Delhomme worked with a small, flexible crew: one gaffer and two electricians, one key grip and one grip, one focus puller and one loader, and two camera assistants. "We're a tight team, we can work quickly without talking too much," Delhomme says. As much as he enjoys the challenges of lighting a scene, his greatest pleasure lies in the physicality of the camera and its viewfinder: "Framing the shot is pure joy, a moment of unadulterated happiness. Light exists whether film stock captures it or not--stepping in and framing the shot is what makes it cinema.

"For me," Delhomme elaborates, "there's no more euphoric feeling than shooting a continuous handheld shot. You become the actor--you have to think like he thinks to follow his movements. Even if the camera is heavy, you forget--you're absorbed into the euphoria of the shot."

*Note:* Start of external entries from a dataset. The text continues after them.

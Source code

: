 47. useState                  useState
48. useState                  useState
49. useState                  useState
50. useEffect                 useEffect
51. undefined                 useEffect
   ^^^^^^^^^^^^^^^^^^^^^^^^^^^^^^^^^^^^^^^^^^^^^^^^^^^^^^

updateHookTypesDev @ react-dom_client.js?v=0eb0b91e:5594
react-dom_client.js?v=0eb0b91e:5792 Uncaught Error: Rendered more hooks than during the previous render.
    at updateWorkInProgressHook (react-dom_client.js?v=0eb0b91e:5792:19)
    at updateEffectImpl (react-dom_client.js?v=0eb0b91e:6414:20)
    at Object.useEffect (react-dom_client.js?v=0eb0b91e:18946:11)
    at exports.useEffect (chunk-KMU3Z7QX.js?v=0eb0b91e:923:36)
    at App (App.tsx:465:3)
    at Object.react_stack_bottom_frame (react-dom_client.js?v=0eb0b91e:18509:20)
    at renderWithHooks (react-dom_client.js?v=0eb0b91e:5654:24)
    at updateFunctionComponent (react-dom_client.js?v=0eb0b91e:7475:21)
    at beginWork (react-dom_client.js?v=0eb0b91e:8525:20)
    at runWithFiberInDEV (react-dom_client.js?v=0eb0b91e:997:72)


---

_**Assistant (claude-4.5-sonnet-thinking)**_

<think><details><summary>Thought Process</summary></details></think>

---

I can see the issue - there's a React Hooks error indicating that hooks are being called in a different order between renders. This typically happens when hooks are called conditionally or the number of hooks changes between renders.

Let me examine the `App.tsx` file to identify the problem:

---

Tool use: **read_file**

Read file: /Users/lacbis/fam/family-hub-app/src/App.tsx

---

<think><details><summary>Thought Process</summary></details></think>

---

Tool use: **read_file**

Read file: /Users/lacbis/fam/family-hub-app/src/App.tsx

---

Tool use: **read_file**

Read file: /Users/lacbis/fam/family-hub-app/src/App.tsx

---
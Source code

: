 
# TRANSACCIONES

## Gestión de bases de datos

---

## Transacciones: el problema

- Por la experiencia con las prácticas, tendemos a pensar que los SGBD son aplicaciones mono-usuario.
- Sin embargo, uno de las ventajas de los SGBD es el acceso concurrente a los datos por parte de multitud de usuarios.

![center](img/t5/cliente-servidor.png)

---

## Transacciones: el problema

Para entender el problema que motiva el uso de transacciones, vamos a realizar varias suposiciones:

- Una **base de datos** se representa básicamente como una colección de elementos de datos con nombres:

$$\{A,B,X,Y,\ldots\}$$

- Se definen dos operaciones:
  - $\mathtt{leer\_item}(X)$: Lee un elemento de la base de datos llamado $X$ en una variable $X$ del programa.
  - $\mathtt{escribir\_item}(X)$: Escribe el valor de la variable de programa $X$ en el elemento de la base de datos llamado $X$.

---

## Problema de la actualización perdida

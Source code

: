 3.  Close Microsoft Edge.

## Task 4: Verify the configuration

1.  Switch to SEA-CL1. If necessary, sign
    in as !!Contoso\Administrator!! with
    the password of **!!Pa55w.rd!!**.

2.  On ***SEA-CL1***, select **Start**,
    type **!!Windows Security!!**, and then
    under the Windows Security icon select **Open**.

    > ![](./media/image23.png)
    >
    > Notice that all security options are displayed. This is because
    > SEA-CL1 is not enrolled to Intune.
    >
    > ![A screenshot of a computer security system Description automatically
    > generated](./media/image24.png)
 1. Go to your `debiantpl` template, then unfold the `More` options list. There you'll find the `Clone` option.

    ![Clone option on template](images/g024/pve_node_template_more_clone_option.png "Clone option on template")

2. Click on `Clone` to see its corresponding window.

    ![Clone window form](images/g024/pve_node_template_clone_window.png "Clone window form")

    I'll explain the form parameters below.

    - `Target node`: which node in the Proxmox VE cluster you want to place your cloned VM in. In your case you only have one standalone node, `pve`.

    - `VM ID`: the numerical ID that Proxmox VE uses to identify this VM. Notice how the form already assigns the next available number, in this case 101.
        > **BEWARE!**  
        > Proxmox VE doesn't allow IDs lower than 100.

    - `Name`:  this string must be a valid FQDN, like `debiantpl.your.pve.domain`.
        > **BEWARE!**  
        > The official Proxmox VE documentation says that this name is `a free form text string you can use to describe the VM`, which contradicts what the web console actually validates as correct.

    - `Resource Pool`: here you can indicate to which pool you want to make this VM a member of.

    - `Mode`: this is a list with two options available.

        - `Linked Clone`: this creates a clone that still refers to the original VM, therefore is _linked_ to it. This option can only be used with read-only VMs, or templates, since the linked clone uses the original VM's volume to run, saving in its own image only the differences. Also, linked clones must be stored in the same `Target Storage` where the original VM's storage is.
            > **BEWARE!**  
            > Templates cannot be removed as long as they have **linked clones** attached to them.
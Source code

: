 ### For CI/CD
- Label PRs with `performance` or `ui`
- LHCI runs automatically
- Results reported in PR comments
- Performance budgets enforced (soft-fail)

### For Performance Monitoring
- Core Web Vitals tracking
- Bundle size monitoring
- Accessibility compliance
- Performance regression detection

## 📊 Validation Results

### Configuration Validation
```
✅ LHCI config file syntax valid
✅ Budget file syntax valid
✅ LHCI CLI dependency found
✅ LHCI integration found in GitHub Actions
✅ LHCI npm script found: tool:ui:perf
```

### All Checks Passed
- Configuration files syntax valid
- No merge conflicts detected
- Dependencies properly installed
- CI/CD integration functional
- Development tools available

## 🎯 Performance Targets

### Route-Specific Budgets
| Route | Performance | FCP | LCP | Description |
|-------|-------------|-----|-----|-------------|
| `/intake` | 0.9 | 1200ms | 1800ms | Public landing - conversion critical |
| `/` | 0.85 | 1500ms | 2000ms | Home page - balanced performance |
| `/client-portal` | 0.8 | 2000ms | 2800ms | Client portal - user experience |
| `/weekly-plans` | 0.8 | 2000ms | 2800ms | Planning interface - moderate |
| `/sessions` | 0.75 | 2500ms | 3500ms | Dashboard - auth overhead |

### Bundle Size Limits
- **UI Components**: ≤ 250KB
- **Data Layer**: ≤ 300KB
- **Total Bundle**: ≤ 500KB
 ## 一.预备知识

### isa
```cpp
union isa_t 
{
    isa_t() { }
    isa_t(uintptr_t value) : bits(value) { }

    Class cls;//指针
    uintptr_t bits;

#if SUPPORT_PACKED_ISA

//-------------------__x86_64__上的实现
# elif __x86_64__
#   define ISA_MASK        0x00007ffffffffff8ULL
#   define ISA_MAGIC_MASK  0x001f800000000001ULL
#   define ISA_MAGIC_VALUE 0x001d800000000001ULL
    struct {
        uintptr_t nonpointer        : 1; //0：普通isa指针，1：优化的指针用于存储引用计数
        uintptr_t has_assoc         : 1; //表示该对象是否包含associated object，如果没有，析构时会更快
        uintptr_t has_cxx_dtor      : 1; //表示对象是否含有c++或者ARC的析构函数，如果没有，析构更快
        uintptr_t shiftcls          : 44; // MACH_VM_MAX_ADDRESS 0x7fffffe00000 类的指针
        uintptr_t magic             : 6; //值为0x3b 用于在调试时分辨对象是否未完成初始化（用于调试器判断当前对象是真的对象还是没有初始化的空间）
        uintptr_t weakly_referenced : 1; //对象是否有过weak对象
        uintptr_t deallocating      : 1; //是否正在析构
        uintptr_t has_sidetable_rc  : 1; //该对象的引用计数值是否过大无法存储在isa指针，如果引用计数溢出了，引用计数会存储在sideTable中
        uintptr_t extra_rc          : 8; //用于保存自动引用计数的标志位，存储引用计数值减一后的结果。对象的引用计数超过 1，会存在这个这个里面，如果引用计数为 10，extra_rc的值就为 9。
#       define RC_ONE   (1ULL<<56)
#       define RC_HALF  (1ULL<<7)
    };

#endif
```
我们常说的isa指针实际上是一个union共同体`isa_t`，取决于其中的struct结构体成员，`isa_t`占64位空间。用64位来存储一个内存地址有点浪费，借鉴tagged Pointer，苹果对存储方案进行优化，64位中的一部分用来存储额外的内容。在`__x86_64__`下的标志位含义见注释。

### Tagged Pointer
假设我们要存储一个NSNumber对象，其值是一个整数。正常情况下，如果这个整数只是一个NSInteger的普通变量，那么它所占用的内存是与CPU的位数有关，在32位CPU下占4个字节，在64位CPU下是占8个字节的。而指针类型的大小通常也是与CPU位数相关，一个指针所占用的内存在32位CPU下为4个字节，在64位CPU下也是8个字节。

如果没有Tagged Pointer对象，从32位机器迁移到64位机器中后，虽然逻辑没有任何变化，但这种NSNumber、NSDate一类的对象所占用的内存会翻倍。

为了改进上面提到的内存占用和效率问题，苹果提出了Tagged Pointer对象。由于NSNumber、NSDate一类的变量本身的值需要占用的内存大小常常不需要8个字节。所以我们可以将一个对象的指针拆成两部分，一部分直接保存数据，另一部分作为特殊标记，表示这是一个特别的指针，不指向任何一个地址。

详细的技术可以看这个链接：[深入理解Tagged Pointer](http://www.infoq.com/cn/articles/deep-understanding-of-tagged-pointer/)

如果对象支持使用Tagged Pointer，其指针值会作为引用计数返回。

For Cat, Delhomme used a compact Moviecam with fast Zeiss lenses, shooting Kodak 5245 outside and 5278 inside, pushing the film one stop to render the colors more contrasty. HMIs and fluorescents provided most of the light needed. "The trick is to find the best idea for each scene, for each environment. In the bar I used little colored spots on wires. Sometimes it just comes down to turning on a lamp or turning it off. You have to know when."

Of his craft in general, Delhomme says, "It's great to wait for the perfect moment of natural light and to recreate it in the studio. With computers now you can mold light seamlessly. The DP's job doesn't stop when the shoot is over--the shoot is just the raw material. If the DP isn't on hand when they time and make the prints, it can be disastrous. My job is only over when the film is in the theatres."

Delhomme has also lit two stage productions by the playwright/director Tilly, whose debut film Far from Brazil the DP also shot. "Movies look the way they do based on a combination of industrial factors: the speed of the film stock, the lenses you use, and so on," says Delhomme. "In the theatre one has the luxury of lighting for the human eye, which has a sensitivity that film emulsion cannot approach. It's like working on a painting. You think of a ribbon of light for one and a half hours. Film light is fractured--editing creates the continuity. In theatre you create the continuity. In the theatre I can do things that haven't been done yet, whereas in cinema, everything's been done."

So, what if moviemaking were to come to an abrupt end, as extinct as the dinosaurs from one day to the next? "I'd be thrilled if cinema didn't exist anymore," says Delhomme with a burst of enthusiasm. "It would free me to work harder on my painting."